↓

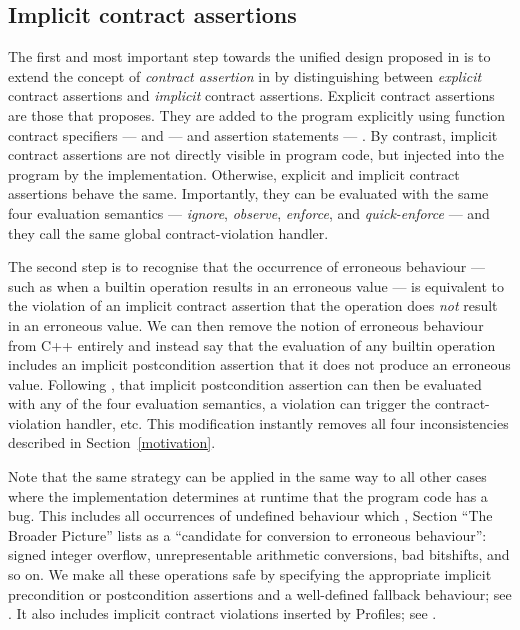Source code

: \subsection{Implicit contract assertions}

The first  and most important step towards the unified design proposed in \cite{P3100R1} is to extend the concept of \emph{contract assertion} in \cite{P2900R13} by distinguishing between \emph{explicit} contract assertions and \emph{implicit} contract assertions. Explicit contract assertions are those that \cite{P2900R13} proposes. They are added to the program explicitly using function contract specifiers ---  and  --- and assertion statements --- \mbox{}. By contrast, implicit contract assertions are not directly visible in program code, but injected into the program by the implementation. Otherwise, explicit and implicit contract assertions behave the same. Importantly, they can be evaluated with the same four evaluation semantics --- \emph{ignore}, \emph{observe}, \emph{enforce}, and \emph{quick-enforce} --- and they call the same global contract-violation handler.

The second step is to recognise that the occurrence of erroneous behaviour --- such as when a builtin operation results in an erroneous value --- is equivalent to the violation of an implicit contract assertion that the operation does \emph{not} result in an erroneous value. We can then remove the notion of erroneous behaviour from C++ entirely and instead say that the evaluation of any builtin operation includes an implicit postcondition assertion that it does not produce an erroneous value. Following \cite{P2900R13}, that implicit postcondition assertion can then be evaluated with any of the four evaluation semantics, a violation can trigger the contract-violation handler, etc. This modification instantly removes all four inconsistencies described in Section~\ref{motivation}.

Note that the same strategy can be applied in the same way to all other cases where the implementation determines at runtime that the program code has a bug. This includes all occurrences of undefined behaviour which \cite{P2795R5}, Section ``The Broader Picture'' lists as a ``candidate for conversion to erroneous behaviour'': signed integer overflow, unrepresentable arithmetic conversions, bad bitshifts, and so on. We make all these operations safe by specifying the appropriate implicit precondition or postcondition assertions and a well-defined fallback behaviour; see \cite{P3100R1}. It also includes implicit contract violations inserted by Profiles; see \cite{P3081R1}.


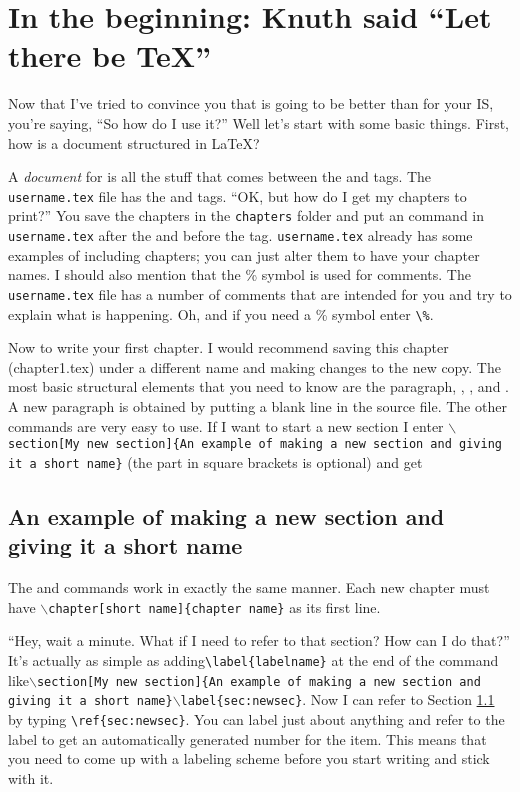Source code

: \chapter{In the beginning: Knuth said ``Let there be \TeX''}\label{text}
Now that I've tried to convince you that \lt is going to be better than \msw for your IS, you're saying, ``So how do I use it?'' Well let's start with some basic things. First, how is a document structured in \LaTeX?

A \emph{document} for \lt is all the stuff that comes between the \verb|| and \verb|| tags. The\verb| username.tex| file has the \verb|| and \verb|| tags. ``OK, but how do I get my chapters to print?'' You save the chapters in the \verb|chapters| folder and put an \verb|| command in \verb|username.tex| after the \verb|| and before the
\verb|| tag. \verb|username.tex| already has some examples of including chapters; you can just alter them to have your chapter names. I should also mention that the \% symbol is used for comments. The \verb|username.tex| file has a number of comments that are intended for you and try to explain what is happening. Oh, and if you need a \% symbol enter \verb+\%+.

Now to write your first chapter. I would recommend saving this chapter (chapter1.tex) under a different name and making changes to the new copy. The most basic structural elements that you need to know are the paragraph, , , and . A new paragraph is obtained by putting a blank line in the source file.  The other commands are very easy to use. If I want to start a new section I enter \texttt{$\backslash$section[My new section]\{An example of making a new section and giving it a short name\}} (the part in square brackets is optional) and get

\section[My new section]{An example of making a new section and giving it a short name}\label{sec:newsec}

The  and  commands work in exactly the same manner. Each new chapter must have \texttt{$\backslash$chapter[short name]\{chapter name\}} as its first line.

``Hey, wait a minute. What if I need to refer to that section? How can I do that?'' It's actually as simple as adding\verb+\label{labelname}+ at the end of the  command like\texttt{$\backslash$section[My new section]\{An example of making a new section and giving it a short name\}$\backslash$label\{sec:newsec\}}. Now I can refer to Section \ref{sec:newsec} by typing \verb+\ref{sec:newsec}+. You can label just about anything and refer to the label to get an automatically generated number for the item. This means that you need to come up with a labeling scheme before you start writing and stick with it.

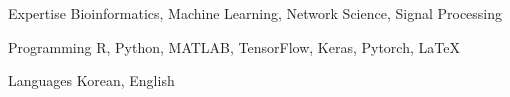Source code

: 

\begin{cvskills}



  \cvskill
    {Expertise} %
    {Bioinformatics, Machine Learning, Network Science, Signal Processing} %

  \cvskill
    {Programming} %
    {R, Python, MATLAB, TensorFlow, Keras, Pytorch, LaTeX} %

  \cvskill
    {Languages} %
    {Korean, English} %

\end{cvskills}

↑

Work instructions → When you return the listing, keep each line exact and leave the pictures out.

Task answer →
Source code

: \subsection{Implicit contract assertions}

The first  and most important step towards the unified design proposed in \cite{P3100R1} is to extend the concept of \emph{contract assertion} in \cite{P2900R13} by distinguishing between \emph{explicit} contract assertions and \emph{implicit} contract assertions. Explicit contract assertions are those that \cite{P2900R13} proposes. They are added to the program explicitly using function contract specifiers ---  and  --- and assertion statements --- \mbox{}. By contrast, implicit contract assertions are not directly visible in program code, but injected into the program by the implementation. Otherwise, explicit and implicit contract assertions behave the same. Importantly, they can be evaluated with the same four evaluation semantics --- \emph{ignore}, \emph{observe}, \emph{enforce}, and \emph{quick-enforce} --- and they call the same global contract-violation handler.

The second step is to recognise that the occurrence of erroneous behaviour --- such as when a builtin operation results in an erroneous value --- is equivalent to the violation of an implicit contract assertion that the operation does \emph{not} result in an erroneous value. We can then remove the notion of erroneous behaviour from C++ entirely and instead say that the evaluation of any builtin operation includes an implicit postcondition assertion that it does not produce an erroneous value. Following \cite{P2900R13}, that implicit postcondition assertion can then be evaluated with any of the four evaluation semantics, a violation can trigger the contract-violation handler, etc. This modification instantly removes all four inconsistencies described in Section~\ref{motivation}.

Note that the same strategy can be applied in the same way to all other cases where the implementation determines at runtime that the program code has a bug. This includes all occurrences of undefined behaviour which \cite{P2795R5}, Section ``The Broader Picture'' lists as a ``candidate for conversion to erroneous behaviour'': signed integer overflow, unrepresentable arithmetic conversions, bad bitshifts, and so on. We make all these operations safe by specifying the appropriate implicit precondition or postcondition assertions and a well-defined fallback behaviour; see \cite{P3100R1}. It also includes implicit contract violations inserted by Profiles; see \cite{P3081R1}.


Source code

: \chapter{In the beginning: Knuth said ``Let there be \TeX''}\label{text}
Now that I've tried to convince you that \lt is going to be better than \msw for your IS, you're saying, ``So how do I use it?'' Well let's start with some basic things. First, how is a document structured in \LaTeX?

A \emph{document} for \lt is all the stuff that comes between the \verb|| and \verb|| tags. The\verb| username.tex| file has the \verb|| and \verb|| tags. ``OK, but how do I get my chapters to print?'' You save the chapters in the \verb|chapters| folder and put an \verb|| command in \verb|username.tex| after the \verb|| and before the
\verb|| tag. \verb|username.tex| already has some examples of including chapters; you can just alter them to have your chapter names. I should also mention that the \% symbol is used for comments. The \verb|username.tex| file has a number of comments that are intended for you and try to explain what is happening. Oh, and if you need a \% symbol enter \verb+\%+.

Now to write your first chapter. I would recommend saving this chapter (chapter1.tex) under a different name and making changes to the new copy. The most basic structural elements that you need to know are the paragraph, , , and . A new paragraph is obtained by putting a blank line in the source file.  The other commands are very easy to use. If I want to start a new section I enter \texttt{$\backslash$section[My new section]\{An example of making a new section and giving it a short name\}} (the part in square brackets is optional) and get

\section[My new section]{An example of making a new section and giving it a short name}\label{sec:newsec}

The  and  commands work in exactly the same manner. Each new chapter must have \texttt{$\backslash$chapter[short name]\{chapter name\}} as its first line.

``Hey, wait a minute. What if I need to refer to that section? How can I do that?'' It's actually as simple as adding\verb+\label{labelname}+ at the end of the  command like\texttt{$\backslash$section[My new section]\{An example of making a new section and giving it a short name\}$\backslash$label\{sec:newsec\}}. Now I can refer to Section \ref{sec:newsec} by typing \verb+\ref{sec:newsec}+. You can label just about anything and refer to the label to get an automatically generated number for the item. This means that you need to come up with a labeling scheme before you start writing and stick with it.

Source code

: 

\begin{cvskills}



  \cvskill
    {Expertise} %
    {Bioinformatics, Machine Learning, Network Science, Signal Processing} %

  \cvskill
    {Programming} %
    {R, Python, MATLAB, TensorFlow, Keras, Pytorch, LaTeX} %

  \cvskill
    {Languages} %
    {Korean, English} %

\end{cvskills}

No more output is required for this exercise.